◆ **EXTRACTED ENTRIES**:

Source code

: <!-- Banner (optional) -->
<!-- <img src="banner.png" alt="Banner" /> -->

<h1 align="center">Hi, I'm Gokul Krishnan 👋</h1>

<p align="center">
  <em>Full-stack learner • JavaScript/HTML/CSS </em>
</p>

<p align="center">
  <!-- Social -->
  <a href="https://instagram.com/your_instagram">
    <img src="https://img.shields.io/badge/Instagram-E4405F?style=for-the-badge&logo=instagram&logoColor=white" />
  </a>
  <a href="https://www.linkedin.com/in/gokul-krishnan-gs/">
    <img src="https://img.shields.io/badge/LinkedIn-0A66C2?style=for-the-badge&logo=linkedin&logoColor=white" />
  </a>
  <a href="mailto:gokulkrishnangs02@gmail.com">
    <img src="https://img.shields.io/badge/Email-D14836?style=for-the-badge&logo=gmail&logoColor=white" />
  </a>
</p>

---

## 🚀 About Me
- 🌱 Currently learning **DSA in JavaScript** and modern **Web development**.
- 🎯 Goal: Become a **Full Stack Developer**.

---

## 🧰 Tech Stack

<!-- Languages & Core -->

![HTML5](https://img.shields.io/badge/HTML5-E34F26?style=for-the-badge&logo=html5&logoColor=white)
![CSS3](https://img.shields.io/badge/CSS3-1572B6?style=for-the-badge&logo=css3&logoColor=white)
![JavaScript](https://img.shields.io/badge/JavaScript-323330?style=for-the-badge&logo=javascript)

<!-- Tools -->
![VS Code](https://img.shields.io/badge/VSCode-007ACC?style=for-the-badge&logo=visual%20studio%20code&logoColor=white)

◆ **WHAT YOU HAVE TO DO**: Nothing in the listing should change; repeat it in full.

◆ **SOLUTION FOR THIS TASK**:
Source code

: <!-- Banner (optional) -->
<!-- <img src="banner.png" alt="Banner" /> -->

<h1 align="center">Hi, I'm Gokul Krishnan 👋</h1>

<p align="center">
  <em>Full-stack learner • JavaScript/HTML/CSS </em>
</p>

<p align="center">
  <!-- Social -->
  <a href="https://instagram.com/your_instagram">
    <img src="https://img.shields.io/badge/Instagram-E4405F?style=for-the-badge&logo=instagram&logoColor=white" />
  </a>
  <a href="https://www.linkedin.com/in/gokul-krishnan-gs/">
    <img src="https://img.shields.io/badge/LinkedIn-0A66C2?style=for-the-badge&logo=linkedin&logoColor=white" />
  </a>
  <a href="mailto:gokulkrishnangs02@gmail.com">
    <img src="https://img.shields.io/badge/Email-D14836?style=for-the-badge&logo=gmail&logoColor=white" />
  </a>
</p>

---

## 🚀 About Me
- 🌱 Currently learning **DSA in JavaScript** and modern **Web development**.
- 🎯 Goal: Become a **Full Stack Developer**.

---

## 🧰 Tech Stack

<!-- Languages & Core -->

![HTML5](https://img.shields.io/badge/HTML5-E34F26?style=for-the-badge&logo=html5&logoColor=white)
![CSS3](https://img.shields.io/badge/CSS3-1572B6?style=for-the-badge&logo=css3&logoColor=white)
![JavaScript](https://img.shields.io/badge/JavaScript-323330?style=for-the-badge&logo=javascript)

<!-- Tools -->
![VS Code](https://img.shields.io/badge/VSCode-007ACC?style=for-the-badge&logo=visual%20studio%20code&logoColor=white)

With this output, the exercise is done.